### Problem to solve
Copy all lines containing the string "amazing" from the records below.

### Collected data entries
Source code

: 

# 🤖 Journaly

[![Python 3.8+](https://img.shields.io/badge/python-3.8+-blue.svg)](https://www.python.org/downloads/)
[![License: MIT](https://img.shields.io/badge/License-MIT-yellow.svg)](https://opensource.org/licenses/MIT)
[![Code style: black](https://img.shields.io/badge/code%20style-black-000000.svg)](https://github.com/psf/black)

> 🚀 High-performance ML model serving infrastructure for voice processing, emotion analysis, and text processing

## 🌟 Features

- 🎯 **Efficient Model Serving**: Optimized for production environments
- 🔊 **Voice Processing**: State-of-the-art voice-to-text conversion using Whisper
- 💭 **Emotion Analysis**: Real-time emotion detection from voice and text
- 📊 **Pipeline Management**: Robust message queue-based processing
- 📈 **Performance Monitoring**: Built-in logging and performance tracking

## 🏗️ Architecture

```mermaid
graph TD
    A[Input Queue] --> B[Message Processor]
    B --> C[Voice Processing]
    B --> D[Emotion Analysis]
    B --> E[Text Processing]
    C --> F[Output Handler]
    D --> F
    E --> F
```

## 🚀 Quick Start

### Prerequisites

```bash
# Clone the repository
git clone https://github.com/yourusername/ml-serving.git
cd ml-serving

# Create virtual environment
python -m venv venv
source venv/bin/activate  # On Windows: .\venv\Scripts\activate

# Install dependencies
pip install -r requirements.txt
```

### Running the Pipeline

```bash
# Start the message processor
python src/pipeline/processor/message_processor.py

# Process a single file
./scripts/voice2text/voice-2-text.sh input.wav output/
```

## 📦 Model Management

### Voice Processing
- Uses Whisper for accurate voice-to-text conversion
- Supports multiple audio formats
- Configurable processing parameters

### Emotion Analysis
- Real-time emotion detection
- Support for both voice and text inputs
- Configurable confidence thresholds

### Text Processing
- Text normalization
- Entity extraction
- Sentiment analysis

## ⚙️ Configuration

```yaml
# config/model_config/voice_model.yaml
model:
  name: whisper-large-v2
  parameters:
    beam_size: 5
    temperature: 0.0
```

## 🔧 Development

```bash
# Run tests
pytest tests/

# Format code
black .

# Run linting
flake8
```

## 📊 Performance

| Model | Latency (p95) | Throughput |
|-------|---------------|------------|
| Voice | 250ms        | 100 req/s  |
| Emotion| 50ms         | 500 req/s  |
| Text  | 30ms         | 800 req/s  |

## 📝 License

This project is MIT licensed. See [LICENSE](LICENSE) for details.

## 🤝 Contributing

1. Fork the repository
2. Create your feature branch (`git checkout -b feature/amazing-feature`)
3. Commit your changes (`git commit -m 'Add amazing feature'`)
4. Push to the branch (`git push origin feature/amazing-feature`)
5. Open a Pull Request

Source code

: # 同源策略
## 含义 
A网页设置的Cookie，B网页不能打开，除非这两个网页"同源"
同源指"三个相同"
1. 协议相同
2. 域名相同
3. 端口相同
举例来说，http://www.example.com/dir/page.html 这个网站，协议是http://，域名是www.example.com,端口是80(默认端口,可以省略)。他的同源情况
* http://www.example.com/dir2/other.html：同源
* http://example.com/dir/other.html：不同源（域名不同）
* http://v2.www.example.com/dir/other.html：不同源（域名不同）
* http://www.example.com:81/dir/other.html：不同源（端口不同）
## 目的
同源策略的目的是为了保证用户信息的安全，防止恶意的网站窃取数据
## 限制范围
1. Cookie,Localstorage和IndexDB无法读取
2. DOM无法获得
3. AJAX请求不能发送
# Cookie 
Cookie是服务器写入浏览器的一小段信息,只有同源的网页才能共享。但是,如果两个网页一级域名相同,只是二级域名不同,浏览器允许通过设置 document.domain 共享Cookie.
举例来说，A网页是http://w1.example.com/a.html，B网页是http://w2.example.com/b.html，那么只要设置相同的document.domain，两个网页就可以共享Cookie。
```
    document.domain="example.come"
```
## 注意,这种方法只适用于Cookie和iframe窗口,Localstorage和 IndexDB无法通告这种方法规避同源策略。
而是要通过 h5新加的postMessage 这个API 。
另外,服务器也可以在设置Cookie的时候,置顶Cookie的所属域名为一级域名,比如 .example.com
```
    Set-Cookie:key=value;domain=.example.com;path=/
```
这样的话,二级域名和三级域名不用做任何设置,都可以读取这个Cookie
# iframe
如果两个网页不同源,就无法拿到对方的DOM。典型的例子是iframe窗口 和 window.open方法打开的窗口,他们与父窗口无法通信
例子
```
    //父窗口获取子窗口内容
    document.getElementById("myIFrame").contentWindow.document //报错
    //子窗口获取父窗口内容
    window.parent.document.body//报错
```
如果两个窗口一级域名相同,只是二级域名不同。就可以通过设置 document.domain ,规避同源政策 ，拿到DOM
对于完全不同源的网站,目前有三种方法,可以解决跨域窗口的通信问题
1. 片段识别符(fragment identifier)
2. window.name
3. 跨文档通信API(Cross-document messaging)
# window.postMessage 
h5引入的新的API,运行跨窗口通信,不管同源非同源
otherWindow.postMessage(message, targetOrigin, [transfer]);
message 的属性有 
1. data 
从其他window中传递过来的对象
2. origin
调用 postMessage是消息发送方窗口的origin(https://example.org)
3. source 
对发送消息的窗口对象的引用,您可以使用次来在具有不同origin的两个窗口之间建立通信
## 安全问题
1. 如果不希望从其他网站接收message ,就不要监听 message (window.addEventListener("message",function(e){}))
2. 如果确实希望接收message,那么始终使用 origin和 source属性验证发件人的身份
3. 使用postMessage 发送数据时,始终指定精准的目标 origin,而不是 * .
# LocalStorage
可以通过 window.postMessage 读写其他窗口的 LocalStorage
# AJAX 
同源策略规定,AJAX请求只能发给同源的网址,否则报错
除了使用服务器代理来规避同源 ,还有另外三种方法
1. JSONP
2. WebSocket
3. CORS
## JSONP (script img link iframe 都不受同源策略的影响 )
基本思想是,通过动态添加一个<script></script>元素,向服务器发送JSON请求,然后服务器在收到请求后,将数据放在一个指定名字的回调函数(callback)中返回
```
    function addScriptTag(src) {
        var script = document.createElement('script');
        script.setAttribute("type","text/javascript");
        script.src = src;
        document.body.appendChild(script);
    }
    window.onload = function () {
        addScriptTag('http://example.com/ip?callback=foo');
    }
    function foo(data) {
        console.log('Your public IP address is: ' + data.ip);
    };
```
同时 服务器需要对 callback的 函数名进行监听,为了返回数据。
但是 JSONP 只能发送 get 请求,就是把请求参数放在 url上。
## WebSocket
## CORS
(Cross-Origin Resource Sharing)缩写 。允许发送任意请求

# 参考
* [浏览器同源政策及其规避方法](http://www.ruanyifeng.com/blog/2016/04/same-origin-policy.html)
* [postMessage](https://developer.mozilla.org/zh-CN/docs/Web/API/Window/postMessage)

### Your solution
2. Create your feature branch (`git checkout -b feature/amazing-feature`)
3. Commit your changes (`git commit -m 'Add amazing feature'`)
4. Push to the branch (`git push origin feature/amazing-feature`)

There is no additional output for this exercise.